CREW Network Special Report: Madeleine Albright, Carla Harris on Success
- Oct 06, 2015
By Suzann D. Silverman, Editorial Director
Leadership was a recurring theme during the CREW Network Convention & Marketplace last week, embodied by powerful women who shared secrets to their success. Bookending the event were keynotes from Morgan Stanley Vice Chairman Carla Harris and former U.S. Secretary of State Madeleine Albright.
“Hard work matters,” affirmed Albright during Friday’s luncheon keynote, emphasizing the importance of careful preparation and the need to do what makes the most sense from your own perspective rather than what works best for others. She also emphasized the need to “do all we can to keep growing intellectually and personally,” treating every current responsibility as training for the future.
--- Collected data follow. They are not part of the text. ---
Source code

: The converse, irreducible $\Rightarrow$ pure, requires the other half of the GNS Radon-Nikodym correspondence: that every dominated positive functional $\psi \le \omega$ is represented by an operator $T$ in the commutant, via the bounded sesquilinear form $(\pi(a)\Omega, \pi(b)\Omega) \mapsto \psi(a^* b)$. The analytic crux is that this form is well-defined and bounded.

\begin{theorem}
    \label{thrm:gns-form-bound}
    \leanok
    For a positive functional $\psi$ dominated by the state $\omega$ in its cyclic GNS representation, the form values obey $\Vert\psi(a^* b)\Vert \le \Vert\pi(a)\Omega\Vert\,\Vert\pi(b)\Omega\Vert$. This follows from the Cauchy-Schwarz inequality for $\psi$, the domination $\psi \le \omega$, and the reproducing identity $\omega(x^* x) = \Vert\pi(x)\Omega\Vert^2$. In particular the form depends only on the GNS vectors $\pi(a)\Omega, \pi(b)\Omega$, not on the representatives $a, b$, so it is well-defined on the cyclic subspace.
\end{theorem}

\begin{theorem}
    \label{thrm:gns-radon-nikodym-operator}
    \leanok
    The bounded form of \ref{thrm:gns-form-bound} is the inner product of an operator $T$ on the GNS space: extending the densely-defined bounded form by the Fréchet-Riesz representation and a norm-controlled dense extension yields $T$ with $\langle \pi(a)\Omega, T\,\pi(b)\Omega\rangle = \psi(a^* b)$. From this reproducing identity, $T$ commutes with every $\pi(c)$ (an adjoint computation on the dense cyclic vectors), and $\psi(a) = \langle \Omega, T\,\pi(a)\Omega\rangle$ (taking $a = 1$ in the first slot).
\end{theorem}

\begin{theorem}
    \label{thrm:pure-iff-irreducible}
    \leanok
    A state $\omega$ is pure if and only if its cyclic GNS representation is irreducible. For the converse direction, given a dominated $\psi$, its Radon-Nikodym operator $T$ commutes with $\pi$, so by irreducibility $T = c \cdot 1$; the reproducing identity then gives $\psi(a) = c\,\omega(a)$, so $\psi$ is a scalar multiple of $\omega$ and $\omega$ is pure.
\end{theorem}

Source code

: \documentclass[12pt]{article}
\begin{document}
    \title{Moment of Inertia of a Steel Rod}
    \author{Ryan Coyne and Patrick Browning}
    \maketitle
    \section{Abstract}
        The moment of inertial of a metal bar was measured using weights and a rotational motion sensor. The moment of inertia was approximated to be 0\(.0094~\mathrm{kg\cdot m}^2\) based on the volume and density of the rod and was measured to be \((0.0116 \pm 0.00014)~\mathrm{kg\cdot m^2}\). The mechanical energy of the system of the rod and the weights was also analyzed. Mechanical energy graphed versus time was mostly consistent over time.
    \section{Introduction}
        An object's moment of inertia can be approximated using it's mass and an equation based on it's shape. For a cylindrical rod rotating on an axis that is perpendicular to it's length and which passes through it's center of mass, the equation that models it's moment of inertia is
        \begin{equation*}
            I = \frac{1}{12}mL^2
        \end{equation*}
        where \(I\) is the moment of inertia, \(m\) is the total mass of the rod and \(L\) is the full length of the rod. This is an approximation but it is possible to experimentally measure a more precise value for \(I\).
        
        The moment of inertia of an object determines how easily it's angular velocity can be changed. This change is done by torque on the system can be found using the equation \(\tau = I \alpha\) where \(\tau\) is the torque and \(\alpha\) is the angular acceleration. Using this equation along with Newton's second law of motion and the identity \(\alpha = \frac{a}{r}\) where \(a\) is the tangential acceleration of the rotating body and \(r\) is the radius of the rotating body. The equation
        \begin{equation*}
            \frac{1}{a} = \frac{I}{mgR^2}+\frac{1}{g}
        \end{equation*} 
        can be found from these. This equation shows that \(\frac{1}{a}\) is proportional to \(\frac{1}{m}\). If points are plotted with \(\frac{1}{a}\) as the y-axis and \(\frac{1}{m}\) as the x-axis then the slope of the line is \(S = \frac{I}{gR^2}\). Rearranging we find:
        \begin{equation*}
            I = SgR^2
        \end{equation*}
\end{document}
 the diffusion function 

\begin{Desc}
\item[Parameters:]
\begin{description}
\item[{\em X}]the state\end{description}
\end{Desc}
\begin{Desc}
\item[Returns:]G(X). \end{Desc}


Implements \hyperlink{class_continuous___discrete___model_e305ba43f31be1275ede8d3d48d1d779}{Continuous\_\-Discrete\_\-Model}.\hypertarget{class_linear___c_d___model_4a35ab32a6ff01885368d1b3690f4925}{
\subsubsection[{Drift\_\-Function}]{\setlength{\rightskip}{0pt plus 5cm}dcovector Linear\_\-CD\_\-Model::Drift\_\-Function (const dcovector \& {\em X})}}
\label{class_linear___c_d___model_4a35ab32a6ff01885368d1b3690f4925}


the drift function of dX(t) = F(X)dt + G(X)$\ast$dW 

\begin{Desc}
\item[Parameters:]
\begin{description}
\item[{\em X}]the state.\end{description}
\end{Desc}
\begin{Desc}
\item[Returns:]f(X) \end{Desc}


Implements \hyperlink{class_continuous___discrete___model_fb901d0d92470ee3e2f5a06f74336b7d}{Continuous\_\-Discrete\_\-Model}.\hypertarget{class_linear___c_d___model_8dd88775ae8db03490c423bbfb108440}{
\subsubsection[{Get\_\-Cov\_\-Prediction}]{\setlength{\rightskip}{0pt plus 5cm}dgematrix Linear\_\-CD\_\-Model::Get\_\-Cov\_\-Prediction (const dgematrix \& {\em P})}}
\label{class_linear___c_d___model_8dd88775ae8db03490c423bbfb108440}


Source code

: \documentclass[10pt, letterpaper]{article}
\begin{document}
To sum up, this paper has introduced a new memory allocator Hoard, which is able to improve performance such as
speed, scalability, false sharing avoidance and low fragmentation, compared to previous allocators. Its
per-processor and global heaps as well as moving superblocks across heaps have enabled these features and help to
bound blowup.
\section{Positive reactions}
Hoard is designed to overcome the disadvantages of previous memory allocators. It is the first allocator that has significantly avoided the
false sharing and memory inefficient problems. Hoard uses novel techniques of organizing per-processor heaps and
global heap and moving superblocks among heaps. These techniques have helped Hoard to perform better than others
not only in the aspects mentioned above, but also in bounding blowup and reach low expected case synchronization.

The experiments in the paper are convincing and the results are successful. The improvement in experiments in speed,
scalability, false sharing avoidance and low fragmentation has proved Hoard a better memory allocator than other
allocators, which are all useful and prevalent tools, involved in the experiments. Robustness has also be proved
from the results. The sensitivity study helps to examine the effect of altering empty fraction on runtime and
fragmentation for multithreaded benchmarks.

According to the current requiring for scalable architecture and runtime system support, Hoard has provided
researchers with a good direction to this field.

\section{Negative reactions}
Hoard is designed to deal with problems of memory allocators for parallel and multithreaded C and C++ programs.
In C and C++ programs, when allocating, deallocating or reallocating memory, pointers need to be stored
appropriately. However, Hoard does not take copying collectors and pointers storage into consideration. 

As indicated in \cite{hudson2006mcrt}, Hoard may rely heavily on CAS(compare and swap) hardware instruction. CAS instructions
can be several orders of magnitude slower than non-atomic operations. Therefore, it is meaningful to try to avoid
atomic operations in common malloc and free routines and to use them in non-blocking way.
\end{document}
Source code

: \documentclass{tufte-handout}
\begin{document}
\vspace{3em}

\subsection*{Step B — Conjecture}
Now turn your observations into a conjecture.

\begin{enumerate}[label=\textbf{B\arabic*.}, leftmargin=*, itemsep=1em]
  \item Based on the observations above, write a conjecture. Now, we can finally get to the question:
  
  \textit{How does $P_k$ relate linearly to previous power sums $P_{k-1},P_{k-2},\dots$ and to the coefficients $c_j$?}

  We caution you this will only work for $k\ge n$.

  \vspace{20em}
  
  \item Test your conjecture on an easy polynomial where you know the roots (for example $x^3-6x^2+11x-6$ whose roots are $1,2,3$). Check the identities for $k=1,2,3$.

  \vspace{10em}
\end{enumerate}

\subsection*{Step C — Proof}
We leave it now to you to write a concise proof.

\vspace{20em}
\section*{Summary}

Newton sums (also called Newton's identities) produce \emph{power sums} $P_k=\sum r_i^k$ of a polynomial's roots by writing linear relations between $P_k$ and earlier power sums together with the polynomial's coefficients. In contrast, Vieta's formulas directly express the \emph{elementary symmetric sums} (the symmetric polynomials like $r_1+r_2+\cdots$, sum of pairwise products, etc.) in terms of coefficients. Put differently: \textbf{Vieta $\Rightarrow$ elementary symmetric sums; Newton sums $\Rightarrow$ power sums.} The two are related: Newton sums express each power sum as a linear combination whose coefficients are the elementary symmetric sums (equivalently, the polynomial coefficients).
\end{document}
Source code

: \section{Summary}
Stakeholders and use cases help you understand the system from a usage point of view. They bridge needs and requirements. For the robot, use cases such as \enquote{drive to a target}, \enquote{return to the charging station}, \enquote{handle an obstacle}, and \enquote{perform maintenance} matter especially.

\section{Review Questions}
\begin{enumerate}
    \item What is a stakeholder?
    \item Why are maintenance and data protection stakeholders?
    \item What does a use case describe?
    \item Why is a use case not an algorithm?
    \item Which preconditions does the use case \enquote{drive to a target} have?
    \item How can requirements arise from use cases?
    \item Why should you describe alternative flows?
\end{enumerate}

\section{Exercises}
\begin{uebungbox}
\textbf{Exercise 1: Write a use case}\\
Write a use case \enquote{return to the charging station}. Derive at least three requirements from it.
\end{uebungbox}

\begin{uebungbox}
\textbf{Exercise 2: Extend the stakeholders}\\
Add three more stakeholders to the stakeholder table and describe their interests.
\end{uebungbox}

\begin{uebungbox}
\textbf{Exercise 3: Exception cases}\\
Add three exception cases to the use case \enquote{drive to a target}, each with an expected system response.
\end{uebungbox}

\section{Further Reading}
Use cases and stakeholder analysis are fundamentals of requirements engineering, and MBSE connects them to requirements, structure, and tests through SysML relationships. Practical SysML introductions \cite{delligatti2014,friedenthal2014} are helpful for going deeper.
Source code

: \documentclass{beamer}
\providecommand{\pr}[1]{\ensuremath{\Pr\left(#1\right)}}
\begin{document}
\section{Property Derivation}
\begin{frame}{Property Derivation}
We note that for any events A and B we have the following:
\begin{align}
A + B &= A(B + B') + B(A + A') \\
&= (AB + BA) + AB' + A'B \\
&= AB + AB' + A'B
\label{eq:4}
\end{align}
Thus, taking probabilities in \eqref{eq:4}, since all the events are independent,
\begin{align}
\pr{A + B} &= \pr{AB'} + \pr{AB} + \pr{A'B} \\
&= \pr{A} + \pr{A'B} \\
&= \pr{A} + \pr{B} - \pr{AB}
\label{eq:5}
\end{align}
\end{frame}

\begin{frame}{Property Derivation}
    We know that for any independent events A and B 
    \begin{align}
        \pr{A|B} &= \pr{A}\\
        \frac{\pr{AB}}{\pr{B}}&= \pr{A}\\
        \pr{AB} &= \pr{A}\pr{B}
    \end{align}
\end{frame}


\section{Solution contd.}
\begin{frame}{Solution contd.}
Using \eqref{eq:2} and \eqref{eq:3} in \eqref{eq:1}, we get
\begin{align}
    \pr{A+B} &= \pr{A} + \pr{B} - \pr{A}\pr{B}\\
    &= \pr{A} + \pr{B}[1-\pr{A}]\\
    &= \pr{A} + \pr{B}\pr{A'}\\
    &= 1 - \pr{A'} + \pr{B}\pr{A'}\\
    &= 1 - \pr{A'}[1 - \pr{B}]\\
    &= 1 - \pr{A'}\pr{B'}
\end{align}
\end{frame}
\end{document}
Never one to fear her own role, she advised bravery in selecting a team with the right combination of skills, including those you lack: “Aim high, share the work and give credit where due.” Always take initiative. And finally, don’t get hung up on a timetable for achieving your goals, advised the 77-year-old woman, who started her first professional job at age 39, became an ambassador to the United Nations at 55 and rose to Secretary of State at 59. She noted that Eleanor Roosevelt’s important writings took place after age 61. (Reaching the public company C-suite, however, requires embarkment at an earlier age, according to the group of current and retired C-suite members who spoke on Wednesday night’s Distinguished Leaders Roundtable, since public companies tend to be reluctant to hire a leader in their late 50s.)
Harris drew on 28 years on Wall Street, a concurrent career as a gospel singer (who performed at Madison Square Garden two weeks ago prior to the Pope’s mass) and author of the recently published Strategize to Win, to offer the following advice: “Perception is the copilot of reality” (how people perceive you is how they will treat you). There are two types of currency in any environment: performance and relationship. Performance matters most early on, but relationships are far more valuable and will matter more once you’ve been in an environment for three to four years. You must be comfortable taking risks and must think about “Me 2.0” every two to four years. “Fear has no place in your success equation,” and “failure always brings you a gift: experience.” And the most important component of your power is your own authenticity.